EXERCISE BRIEF = In the records that follow, show each line where the word "nuevo" is present.
____
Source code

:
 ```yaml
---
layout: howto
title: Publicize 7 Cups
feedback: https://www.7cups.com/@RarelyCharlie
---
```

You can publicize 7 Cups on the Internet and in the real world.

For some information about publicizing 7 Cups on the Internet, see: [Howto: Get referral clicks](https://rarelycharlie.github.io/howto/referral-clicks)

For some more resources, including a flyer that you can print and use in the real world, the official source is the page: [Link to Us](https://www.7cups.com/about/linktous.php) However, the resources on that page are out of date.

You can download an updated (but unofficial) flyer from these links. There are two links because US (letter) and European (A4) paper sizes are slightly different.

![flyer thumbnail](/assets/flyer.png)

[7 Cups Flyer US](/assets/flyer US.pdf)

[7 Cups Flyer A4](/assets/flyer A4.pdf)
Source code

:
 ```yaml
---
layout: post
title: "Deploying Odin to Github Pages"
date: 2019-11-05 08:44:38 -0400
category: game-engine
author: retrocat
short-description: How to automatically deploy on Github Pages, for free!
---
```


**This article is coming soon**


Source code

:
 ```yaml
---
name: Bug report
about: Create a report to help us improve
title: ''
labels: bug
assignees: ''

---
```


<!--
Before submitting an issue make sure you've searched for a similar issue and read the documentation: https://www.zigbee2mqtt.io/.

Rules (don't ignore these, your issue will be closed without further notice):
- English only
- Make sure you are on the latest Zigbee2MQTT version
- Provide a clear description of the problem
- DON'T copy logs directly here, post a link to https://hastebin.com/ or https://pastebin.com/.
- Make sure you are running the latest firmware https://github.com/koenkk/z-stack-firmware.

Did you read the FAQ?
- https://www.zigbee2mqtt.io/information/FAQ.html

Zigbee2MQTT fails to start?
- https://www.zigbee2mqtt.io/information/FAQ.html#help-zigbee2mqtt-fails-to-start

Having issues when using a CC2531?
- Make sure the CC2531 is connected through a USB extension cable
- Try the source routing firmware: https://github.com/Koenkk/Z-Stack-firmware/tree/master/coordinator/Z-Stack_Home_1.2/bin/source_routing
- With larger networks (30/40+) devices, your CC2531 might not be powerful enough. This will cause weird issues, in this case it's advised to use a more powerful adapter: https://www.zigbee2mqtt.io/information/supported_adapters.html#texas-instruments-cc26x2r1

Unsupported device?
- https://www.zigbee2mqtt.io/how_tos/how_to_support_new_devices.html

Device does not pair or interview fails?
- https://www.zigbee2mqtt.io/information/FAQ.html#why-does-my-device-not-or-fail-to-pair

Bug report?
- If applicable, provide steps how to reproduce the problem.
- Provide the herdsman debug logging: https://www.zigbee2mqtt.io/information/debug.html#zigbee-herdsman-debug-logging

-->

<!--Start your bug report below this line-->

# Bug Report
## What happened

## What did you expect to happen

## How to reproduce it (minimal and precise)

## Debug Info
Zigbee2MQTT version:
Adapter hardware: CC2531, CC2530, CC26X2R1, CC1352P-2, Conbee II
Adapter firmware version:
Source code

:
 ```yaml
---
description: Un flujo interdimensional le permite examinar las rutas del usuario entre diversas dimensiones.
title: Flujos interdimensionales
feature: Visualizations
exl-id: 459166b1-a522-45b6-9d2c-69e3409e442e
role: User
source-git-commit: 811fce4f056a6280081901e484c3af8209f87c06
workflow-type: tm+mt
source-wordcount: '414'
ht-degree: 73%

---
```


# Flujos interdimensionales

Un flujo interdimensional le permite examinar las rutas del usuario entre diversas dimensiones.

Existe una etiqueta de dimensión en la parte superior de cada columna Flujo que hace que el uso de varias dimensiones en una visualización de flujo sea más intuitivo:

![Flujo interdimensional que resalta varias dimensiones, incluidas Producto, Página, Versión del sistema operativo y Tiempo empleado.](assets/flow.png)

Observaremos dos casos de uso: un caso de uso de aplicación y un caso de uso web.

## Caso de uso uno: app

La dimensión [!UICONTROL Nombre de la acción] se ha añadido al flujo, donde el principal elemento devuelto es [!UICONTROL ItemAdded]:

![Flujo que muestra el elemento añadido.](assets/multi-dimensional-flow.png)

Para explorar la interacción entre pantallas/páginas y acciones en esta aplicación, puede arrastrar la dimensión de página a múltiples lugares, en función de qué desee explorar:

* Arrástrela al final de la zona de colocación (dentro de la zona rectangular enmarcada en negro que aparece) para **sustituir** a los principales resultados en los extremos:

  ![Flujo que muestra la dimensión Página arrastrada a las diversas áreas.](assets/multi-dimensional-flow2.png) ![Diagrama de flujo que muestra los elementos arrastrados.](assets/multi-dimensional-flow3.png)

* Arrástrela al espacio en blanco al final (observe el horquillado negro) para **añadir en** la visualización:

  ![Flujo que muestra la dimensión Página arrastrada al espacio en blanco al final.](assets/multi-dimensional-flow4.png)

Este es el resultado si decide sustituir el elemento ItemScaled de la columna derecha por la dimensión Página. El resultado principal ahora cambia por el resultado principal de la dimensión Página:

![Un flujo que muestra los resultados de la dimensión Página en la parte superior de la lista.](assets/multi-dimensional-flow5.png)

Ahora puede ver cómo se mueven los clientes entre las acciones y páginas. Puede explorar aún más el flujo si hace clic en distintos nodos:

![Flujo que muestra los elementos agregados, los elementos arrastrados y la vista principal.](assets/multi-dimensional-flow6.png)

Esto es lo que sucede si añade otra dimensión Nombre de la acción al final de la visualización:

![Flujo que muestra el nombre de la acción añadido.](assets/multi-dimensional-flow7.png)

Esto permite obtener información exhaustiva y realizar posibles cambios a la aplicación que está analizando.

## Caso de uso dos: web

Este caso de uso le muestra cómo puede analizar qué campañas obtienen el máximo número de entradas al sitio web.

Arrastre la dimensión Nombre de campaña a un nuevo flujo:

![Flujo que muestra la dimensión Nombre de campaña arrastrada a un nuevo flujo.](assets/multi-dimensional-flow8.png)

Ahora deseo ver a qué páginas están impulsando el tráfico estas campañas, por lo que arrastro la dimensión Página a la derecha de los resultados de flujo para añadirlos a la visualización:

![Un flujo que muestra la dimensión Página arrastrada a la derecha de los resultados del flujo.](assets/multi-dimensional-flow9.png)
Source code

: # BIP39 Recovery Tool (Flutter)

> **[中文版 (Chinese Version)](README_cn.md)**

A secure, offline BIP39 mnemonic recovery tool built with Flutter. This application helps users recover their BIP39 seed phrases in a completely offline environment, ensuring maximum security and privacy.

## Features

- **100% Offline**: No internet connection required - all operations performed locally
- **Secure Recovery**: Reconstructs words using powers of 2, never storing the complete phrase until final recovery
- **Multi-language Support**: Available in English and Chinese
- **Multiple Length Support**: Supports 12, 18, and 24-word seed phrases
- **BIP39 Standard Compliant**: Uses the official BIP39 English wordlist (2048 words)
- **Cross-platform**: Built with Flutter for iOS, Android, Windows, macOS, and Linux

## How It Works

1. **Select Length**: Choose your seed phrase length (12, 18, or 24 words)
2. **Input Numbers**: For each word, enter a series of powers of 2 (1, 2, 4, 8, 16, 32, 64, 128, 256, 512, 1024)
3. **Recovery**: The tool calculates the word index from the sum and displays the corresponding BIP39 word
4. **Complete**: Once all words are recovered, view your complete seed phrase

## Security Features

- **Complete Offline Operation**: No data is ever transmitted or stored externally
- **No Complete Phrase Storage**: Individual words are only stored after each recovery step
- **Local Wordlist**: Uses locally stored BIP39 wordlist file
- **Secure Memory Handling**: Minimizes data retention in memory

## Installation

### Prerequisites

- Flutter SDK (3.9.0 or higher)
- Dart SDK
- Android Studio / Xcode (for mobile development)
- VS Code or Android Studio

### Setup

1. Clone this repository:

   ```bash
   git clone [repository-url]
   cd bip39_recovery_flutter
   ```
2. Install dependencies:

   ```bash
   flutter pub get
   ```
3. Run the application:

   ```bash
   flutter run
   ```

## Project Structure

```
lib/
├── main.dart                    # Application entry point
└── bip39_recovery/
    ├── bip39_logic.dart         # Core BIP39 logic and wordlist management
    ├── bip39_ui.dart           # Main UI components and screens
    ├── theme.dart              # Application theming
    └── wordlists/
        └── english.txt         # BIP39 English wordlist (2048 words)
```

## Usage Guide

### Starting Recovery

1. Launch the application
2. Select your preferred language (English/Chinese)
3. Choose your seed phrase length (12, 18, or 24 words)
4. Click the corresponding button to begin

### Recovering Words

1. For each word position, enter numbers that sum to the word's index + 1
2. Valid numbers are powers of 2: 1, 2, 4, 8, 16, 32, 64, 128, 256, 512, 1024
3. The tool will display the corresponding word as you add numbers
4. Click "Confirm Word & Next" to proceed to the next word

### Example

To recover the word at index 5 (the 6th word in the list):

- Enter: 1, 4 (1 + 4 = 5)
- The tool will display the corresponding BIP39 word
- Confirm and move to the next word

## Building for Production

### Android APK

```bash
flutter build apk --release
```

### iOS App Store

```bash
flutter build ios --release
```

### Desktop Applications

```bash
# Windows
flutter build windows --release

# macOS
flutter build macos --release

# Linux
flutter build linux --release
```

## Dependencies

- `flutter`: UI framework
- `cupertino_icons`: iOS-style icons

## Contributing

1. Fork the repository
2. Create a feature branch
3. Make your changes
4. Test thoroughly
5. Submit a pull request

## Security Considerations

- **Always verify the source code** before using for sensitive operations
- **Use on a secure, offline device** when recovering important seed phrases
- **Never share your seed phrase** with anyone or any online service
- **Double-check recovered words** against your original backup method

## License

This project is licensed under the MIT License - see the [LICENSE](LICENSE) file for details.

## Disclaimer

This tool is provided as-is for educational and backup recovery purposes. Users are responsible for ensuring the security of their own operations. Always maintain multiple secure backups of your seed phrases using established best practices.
____
EXERCISE ANSWER =
Arrastre la dimensión Nombre de campaña a un nuevo flujo:
![Flujo que muestra la dimensión Nombre de campaña arrastrada a un nuevo flujo.](assets/multi-dimensional-flow8.png)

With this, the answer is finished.